§ RECORDS SHOWN:
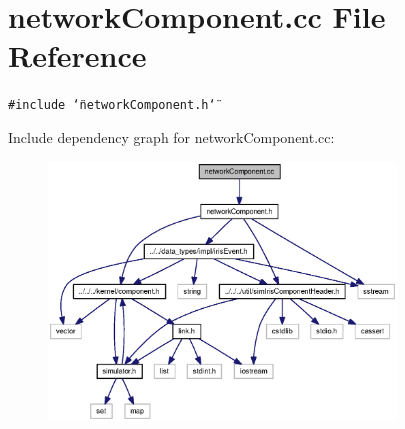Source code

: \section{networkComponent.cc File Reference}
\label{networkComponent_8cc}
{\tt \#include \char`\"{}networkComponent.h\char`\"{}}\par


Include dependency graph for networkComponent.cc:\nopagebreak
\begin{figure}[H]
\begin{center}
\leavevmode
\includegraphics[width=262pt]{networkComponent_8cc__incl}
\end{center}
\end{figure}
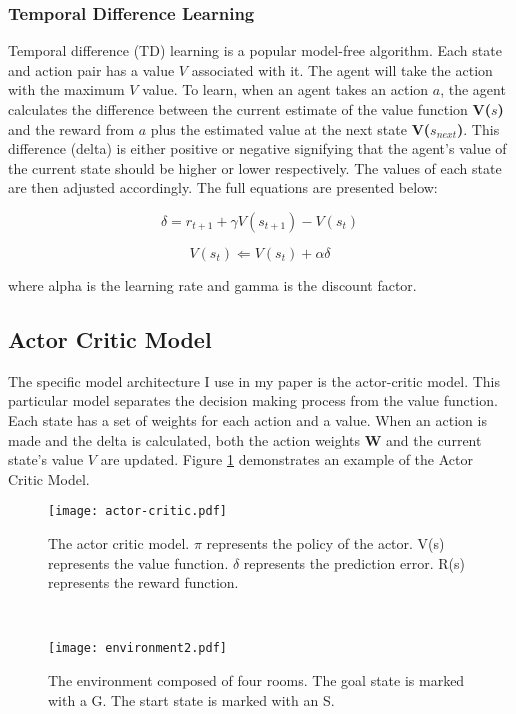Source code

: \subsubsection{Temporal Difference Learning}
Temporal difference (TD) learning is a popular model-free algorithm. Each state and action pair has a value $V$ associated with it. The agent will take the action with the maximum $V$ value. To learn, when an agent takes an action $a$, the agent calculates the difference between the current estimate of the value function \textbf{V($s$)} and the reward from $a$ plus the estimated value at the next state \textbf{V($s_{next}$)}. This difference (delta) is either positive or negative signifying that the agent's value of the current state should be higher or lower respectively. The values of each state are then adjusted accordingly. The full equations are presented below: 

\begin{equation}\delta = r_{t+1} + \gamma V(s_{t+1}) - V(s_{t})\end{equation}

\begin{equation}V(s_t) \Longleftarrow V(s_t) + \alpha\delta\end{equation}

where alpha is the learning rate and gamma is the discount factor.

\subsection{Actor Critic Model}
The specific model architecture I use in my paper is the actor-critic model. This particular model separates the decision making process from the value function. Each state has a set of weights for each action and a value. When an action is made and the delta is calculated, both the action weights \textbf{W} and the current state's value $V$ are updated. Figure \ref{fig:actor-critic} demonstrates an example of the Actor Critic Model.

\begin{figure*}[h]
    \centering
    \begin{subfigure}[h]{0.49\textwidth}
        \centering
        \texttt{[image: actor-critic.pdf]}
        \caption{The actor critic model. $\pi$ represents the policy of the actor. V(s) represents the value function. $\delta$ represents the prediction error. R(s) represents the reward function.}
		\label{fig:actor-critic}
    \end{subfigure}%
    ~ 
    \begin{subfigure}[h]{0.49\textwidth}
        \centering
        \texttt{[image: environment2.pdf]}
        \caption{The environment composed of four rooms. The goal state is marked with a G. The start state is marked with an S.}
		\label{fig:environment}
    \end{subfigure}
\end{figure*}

§ ABOUT THIS EXERCISE:
If pictures appear in the data, do not print them; repeat the rest exactly.

§ OUTPUT BELOW:
Source code

: \section{networkComponent.cc File Reference}
\label{networkComponent_8cc}
{\tt \#include \char`\"{}networkComponent.h\char`\"{}}\par


Include dependency graph for networkComponent.cc:\nopagebreak
\begin{figure}[H]
\begin{center}
\leavevmode
\includegraphics[width=262pt]{networkComponent_8cc__incl}
\end{center}
\end{figure}
Source code

: \subsubsection{Temporal Difference Learning}
Temporal difference (TD) learning is a popular model-free algorithm. Each state and action pair has a value $V$ associated with it. The agent will take the action with the maximum $V$ value. To learn, when an agent takes an action $a$, the agent calculates the difference between the current estimate of the value function \textbf{V($s$)} and the reward from $a$ plus the estimated value at the next state \textbf{V($s_{next}$)}. This difference (delta) is either positive or negative signifying that the agent's value of the current state should be higher or lower respectively. The values of each state are then adjusted accordingly. The full equations are presented below: 

\begin{equation}\delta = r_{t+1} + \gamma V(s_{t+1}) - V(s_{t})\end{equation}

\begin{equation}V(s_t) \Longleftarrow V(s_t) + \alpha\delta\end{equation}

where alpha is the learning rate and gamma is the discount factor.

\subsection{Actor Critic Model}
The specific model architecture I use in my paper is the actor-critic model. This particular model separates the decision making process from the value function. Each state has a set of weights for each action and a value. When an action is made and the delta is calculated, both the action weights \textbf{W} and the current state's value $V$ are updated. Figure \ref{fig:actor-critic} demonstrates an example of the Actor Critic Model.

\begin{figure*}[h]
    \centering
    \begin{subfigure}[h]{0.49\textwidth}
        \centering
        \texttt{[image: actor-critic.pdf]}
        \caption{The actor critic model. $\pi$ represents the policy of the actor. V(s) represents the value function. $\delta$ represents the prediction error. R(s) represents the reward function.}
		\label{fig:actor-critic}
    \end{subfigure}%
    ~ 
    \begin{subfigure}[h]{0.49\textwidth}
        \centering
        \texttt{[image: environment2.pdf]}
        \caption{The environment composed of four rooms. The goal state is marked with a G. The start state is marked with an S.}
		\label{fig:environment}
    \end{subfigure}
\end{figure*}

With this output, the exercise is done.